** Opening Recorded data block **
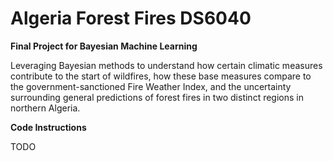 # Algeria Forest Fires DS6040
**Final Project for Bayesian Machine Learning**

Leveraging Bayesian methods to understand how certain climatic measures contribute to the start of wildfires, how these base measures compare to the government-sanctioned Fire Weather Index, and the uncertainty surrounding general predictions of forest fires in two distinct regions in northern Algeria.

**Code Instructions**

TODO
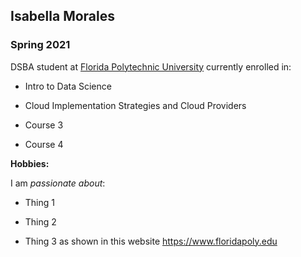 ## Isabella Morales

### Spring 2021

DSBA student at [Florida Polytechnic University](https://www.floridapoly.edu) currently enrolled in: 

- Intro to Data Science

- Cloud Implementation Strategies and Cloud Providers	

- Course 3

- Course 4

**Hobbies:**

I am _passionate about_: 

- Thing 1

- Thing 2

- Thing 3 as shown in this website <https://www.floridapoly.edu>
** Closing Recorded data block **
Task item:
Each record above should be repeated exactly, please, without pictures.

Response box:
 # Algeria Forest Fires DS6040
**Final Project for Bayesian Machine Learning**

Leveraging Bayesian methods to understand how certain climatic measures contribute to the start of wildfires, how these base measures compare to the government-sanctioned Fire Weather Index, and the uncertainty surrounding general predictions of forest fires in two distinct regions in northern Algeria.

**Code Instructions**

TODO
 ## Isabella Morales

### Spring 2021

DSBA student at [Florida Polytechnic University](https://www.floridapoly.edu) currently enrolled in: 

- Intro to Data Science

- Cloud Implementation Strategies and Cloud Providers	

- Course 3

- Course 4

**Hobbies:**

I am _passionate about_: 

- Thing 1

- Thing 2

- Thing 3 as shown in this website <https://www.floridapoly.edu>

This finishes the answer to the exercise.